Aumento de gastos beneficiaria os mais ricos, diz economista da USP

DA REPORTAGEM LOCAL

Naércio Aquino Menezes Filho, economista, especialista em educação e professor da Faculdade de Economia e Administração da USP, diz que não adianta o governo gastar mais "porque vai gastar com a classe média e com a alta".
"O governo está subsidiando a educação dos filhos das pessoas mais ricas. Isso me parece claramente errado num país com necessidades de melhorar a qualidade do ensino básico", diz Menezes Filho, autor de trabalhos em parceria com Marcos Lisboa, secretário de Política Econômica. (JD)

Folha - O Brasil gasta o suficiente com a área social, mas gasta mal?
Naércio Aquino Menezes Filho
- É basicamente isso. O gasto social é mal focalizado. Muito do que se gasta no Brasil acaba sendo apropriado pela classe média e pela classe alta. Não só os gastos sociais, como várias políticas econômicas do governo acabam sendo apropriadas pela classe média em termos históricos. Isso fica mais grave no caso social porque esses recursos deveriam ir claramente para os mais pobres.
No Brasil, a distribuição de renda é tão ruim que uma pessoa que está na metade [do quadro de distribuição de renda] ganha em torno do R$ 350. Classe média depende muito dessa definição. Não é o que a gente está acostumado a chamar de classe média. Na verdade, pessoas que ganham mais de R$ 1.500 já estão na elite. Isso causa confusão quando se diz que está gastando para os ricos.

Folha - Mas limitar as deduções com Imposto de Renda não prejudica a classe média? Pode sobrecarregar ainda serviços públicos.
Menezes Filho
- Pessoas de classe média alta preferem pôr seus filhos na educação privada. Essas pessoas estão gastando com educação, e o governo permite que seja descontado do IR. É como se o Estado financiasse uma parcela dos gastos com educação da classe alta. Ele reforça a manutenção da desigualdade de renda assim.

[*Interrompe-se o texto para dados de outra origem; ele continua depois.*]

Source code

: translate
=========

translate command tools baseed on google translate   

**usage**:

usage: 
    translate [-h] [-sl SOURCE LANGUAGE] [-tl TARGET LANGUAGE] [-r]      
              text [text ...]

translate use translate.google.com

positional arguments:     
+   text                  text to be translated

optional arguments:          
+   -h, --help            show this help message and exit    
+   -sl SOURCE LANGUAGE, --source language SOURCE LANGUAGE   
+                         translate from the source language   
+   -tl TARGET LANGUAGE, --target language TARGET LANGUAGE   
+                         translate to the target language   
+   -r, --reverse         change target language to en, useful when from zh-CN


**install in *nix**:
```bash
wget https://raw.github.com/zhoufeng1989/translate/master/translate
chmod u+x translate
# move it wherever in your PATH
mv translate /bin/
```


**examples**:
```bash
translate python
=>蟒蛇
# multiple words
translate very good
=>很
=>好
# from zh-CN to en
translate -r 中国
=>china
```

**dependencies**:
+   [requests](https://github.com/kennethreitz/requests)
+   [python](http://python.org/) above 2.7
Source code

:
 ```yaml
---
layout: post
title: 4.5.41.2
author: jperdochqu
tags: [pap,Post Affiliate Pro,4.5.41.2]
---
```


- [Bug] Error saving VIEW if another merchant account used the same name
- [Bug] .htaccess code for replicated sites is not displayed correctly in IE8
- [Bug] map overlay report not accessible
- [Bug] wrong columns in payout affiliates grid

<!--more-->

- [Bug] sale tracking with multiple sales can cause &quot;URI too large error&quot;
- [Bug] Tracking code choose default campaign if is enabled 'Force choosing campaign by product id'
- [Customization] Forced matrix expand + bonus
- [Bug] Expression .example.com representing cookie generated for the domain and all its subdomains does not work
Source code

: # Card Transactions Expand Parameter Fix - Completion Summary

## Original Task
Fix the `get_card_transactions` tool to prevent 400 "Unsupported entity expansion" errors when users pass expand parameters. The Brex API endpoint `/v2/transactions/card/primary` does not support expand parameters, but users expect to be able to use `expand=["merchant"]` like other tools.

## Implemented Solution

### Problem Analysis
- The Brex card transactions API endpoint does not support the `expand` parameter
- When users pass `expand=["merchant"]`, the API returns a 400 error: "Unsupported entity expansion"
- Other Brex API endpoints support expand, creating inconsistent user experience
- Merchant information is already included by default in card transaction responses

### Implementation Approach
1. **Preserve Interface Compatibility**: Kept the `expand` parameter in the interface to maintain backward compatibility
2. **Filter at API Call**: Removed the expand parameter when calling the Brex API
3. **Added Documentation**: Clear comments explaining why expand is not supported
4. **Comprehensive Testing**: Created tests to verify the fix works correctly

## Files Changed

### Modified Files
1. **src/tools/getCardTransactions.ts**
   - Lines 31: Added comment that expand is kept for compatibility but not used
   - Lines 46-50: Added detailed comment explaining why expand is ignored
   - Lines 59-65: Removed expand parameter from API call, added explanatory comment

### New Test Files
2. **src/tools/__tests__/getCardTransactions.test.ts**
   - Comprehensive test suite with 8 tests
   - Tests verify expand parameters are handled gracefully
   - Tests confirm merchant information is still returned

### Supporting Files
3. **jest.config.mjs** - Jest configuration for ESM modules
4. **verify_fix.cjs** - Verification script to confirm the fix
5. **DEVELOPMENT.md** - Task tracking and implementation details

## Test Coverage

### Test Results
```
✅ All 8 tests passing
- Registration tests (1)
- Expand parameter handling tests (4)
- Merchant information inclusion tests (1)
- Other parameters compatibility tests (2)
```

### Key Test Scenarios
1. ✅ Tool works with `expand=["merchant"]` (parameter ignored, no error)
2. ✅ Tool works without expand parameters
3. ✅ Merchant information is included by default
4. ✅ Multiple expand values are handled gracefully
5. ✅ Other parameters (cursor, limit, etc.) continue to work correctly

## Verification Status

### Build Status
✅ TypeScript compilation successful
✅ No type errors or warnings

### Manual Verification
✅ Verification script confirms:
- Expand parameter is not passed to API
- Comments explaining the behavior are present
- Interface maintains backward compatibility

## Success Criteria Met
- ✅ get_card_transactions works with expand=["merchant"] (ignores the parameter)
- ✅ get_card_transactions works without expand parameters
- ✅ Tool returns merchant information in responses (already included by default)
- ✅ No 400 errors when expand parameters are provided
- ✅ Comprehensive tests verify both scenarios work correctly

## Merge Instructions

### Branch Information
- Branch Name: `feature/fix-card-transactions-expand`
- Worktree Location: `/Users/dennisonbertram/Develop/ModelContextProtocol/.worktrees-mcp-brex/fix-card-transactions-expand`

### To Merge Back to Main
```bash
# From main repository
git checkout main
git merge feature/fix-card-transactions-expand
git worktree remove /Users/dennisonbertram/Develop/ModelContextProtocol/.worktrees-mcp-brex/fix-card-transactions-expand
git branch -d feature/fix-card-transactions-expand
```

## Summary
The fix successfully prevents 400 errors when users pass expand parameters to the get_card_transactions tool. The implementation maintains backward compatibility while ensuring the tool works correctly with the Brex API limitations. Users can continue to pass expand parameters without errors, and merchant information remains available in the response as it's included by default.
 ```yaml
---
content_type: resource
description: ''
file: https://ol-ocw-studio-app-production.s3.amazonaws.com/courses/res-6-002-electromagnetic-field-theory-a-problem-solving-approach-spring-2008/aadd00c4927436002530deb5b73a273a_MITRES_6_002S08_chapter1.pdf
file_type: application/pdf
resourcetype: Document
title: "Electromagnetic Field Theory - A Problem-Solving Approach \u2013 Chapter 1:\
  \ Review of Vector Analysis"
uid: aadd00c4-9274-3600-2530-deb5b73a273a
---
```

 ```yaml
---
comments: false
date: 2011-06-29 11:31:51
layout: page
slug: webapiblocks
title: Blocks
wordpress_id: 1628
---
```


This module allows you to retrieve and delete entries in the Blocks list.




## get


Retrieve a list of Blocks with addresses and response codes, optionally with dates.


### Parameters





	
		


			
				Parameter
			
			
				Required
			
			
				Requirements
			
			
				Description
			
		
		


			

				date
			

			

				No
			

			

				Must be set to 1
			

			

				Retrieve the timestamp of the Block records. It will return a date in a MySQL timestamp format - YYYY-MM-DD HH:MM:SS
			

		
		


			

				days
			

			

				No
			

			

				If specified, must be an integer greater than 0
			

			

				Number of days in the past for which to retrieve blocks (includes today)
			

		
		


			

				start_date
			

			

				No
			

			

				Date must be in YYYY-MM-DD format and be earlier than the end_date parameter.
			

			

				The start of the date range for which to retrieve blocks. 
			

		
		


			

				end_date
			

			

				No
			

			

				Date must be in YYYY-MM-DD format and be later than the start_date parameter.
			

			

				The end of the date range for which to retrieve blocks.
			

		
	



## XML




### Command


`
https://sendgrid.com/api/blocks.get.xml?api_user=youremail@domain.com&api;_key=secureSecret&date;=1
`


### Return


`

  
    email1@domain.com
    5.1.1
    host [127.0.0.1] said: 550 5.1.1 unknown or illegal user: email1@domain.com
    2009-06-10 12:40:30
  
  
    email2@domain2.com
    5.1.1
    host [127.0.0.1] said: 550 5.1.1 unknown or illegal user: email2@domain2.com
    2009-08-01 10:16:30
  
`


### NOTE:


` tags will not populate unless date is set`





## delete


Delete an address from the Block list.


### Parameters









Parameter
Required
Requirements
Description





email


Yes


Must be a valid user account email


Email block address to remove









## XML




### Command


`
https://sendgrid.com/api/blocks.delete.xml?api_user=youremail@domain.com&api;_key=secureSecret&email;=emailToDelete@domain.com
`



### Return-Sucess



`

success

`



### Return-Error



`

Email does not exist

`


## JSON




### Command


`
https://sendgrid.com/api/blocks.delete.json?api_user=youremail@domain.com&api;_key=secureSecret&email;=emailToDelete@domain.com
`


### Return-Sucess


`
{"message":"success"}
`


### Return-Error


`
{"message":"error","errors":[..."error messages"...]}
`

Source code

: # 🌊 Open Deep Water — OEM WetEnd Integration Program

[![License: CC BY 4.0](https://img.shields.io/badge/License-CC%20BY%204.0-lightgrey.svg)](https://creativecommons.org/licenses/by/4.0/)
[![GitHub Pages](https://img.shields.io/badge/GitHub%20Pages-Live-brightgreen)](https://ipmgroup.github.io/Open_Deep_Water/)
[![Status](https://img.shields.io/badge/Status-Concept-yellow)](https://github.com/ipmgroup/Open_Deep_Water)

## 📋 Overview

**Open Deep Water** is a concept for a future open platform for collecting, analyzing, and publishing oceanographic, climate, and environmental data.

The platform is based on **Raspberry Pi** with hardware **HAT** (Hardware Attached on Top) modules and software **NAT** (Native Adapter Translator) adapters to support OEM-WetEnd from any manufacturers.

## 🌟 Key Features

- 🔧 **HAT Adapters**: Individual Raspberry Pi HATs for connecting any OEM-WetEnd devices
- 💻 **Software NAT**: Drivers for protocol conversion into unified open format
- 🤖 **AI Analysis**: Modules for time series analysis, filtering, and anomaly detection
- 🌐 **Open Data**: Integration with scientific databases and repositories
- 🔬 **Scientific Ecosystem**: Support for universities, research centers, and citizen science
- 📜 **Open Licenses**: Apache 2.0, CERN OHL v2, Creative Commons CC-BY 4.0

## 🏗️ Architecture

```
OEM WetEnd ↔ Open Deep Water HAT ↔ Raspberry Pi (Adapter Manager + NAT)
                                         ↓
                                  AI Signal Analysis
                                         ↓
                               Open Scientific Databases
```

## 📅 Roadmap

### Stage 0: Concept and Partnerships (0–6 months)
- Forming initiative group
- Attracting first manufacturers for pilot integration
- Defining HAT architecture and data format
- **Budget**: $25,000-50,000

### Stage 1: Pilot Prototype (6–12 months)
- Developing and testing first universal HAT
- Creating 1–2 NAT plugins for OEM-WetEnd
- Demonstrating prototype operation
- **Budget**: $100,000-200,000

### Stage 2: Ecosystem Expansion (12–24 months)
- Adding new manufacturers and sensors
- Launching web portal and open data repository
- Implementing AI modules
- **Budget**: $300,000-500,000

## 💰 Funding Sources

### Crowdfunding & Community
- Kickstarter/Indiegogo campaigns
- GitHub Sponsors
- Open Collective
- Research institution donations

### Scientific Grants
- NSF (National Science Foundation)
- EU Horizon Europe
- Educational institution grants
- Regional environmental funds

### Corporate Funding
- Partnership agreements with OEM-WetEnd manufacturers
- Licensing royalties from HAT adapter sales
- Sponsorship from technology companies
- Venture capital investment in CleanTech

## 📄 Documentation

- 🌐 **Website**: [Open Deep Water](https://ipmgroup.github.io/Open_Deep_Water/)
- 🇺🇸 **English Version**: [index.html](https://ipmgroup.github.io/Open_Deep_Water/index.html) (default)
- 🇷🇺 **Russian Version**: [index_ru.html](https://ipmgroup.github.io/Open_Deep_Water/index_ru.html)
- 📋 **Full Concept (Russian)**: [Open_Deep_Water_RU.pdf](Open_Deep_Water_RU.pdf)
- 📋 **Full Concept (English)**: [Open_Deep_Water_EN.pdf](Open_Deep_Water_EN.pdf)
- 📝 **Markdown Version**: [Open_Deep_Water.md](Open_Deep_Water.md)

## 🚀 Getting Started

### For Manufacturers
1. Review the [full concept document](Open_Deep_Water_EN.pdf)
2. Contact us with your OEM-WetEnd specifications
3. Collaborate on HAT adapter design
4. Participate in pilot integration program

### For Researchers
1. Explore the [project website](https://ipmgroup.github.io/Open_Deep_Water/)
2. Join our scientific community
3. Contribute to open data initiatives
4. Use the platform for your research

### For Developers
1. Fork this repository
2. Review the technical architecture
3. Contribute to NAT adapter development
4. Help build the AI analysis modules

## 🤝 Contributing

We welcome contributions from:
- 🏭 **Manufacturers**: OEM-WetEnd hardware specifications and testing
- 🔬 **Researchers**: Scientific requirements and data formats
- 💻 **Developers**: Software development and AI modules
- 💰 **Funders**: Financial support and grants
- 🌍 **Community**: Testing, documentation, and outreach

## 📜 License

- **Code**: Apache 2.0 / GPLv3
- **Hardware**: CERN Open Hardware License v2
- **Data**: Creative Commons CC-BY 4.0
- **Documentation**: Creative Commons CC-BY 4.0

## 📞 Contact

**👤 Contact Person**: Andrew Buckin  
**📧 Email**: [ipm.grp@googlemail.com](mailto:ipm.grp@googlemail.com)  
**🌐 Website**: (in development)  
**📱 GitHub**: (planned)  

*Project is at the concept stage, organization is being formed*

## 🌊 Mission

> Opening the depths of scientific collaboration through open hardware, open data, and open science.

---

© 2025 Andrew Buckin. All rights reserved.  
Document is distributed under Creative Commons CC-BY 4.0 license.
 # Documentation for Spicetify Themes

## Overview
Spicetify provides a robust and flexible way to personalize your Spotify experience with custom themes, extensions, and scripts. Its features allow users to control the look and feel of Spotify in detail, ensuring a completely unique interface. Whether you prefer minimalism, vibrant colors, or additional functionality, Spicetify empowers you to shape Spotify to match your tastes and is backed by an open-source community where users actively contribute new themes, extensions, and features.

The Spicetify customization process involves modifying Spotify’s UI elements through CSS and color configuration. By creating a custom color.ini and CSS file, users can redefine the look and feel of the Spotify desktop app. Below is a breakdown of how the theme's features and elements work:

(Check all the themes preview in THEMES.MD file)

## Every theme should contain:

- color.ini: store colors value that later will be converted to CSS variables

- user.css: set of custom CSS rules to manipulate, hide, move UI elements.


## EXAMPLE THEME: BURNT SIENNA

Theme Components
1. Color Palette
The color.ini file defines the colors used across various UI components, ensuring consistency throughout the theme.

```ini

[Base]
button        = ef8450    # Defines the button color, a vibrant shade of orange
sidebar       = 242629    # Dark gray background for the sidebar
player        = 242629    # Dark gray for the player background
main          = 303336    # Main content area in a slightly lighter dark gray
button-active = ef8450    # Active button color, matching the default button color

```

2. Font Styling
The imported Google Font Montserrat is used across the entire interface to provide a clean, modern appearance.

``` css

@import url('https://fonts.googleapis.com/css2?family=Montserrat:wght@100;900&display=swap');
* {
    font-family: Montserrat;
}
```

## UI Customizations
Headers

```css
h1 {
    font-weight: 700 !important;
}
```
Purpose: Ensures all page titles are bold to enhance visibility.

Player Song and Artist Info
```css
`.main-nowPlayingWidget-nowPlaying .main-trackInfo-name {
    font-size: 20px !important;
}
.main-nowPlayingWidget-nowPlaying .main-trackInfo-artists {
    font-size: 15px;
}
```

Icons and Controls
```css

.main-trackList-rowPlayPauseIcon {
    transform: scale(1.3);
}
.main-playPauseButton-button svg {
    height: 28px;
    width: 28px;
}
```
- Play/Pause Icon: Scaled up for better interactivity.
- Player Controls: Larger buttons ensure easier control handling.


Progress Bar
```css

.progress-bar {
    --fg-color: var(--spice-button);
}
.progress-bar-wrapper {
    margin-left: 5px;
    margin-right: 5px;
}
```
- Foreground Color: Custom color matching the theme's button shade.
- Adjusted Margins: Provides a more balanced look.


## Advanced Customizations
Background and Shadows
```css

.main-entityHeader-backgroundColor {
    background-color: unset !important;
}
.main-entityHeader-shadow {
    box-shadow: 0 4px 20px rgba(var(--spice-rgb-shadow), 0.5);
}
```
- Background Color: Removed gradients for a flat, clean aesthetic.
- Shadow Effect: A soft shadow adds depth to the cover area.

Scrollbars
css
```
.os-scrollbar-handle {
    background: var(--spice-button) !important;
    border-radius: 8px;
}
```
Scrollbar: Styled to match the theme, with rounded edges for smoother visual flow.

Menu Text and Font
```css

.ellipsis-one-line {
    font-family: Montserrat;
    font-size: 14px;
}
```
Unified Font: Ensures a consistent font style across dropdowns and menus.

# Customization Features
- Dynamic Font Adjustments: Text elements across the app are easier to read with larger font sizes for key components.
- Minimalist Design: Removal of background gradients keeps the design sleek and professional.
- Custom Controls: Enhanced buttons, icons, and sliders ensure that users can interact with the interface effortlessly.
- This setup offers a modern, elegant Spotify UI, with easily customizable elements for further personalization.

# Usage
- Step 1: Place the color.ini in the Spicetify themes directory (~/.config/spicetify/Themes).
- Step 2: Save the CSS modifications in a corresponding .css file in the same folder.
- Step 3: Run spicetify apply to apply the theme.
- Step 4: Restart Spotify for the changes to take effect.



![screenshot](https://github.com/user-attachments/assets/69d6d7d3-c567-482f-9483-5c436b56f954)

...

Folha - Os gastos com ensino superior servem a uma minoria?
Menezes Filho
- Os gastos do Brasil com ensino superior são elevados em comparação com outros países do mesmo nível de desenvolvimento e em comparação com o que se gasta com o ensino básico e o ensino médio. É uma questão de prioridade.
Realmente é complicado você gastar recursos com estudantes que claramente são o pessoal do topo da distribuição de renda. Os mais pobres não chegam à universidade pública. O governo está subsidiando a educação dos filhos das pessoas mais ricas. Isso me parece claramente errado num país com necessidades de melhorar a qualidade do ensino básico. Sou a favor de um sistema de cotas em que parte das vagas seria destinada a estudantes de escolas públicas durante todo o ensino médio. Os pais da classe média iriam preferir que os seus filhos estudassem na escola pública.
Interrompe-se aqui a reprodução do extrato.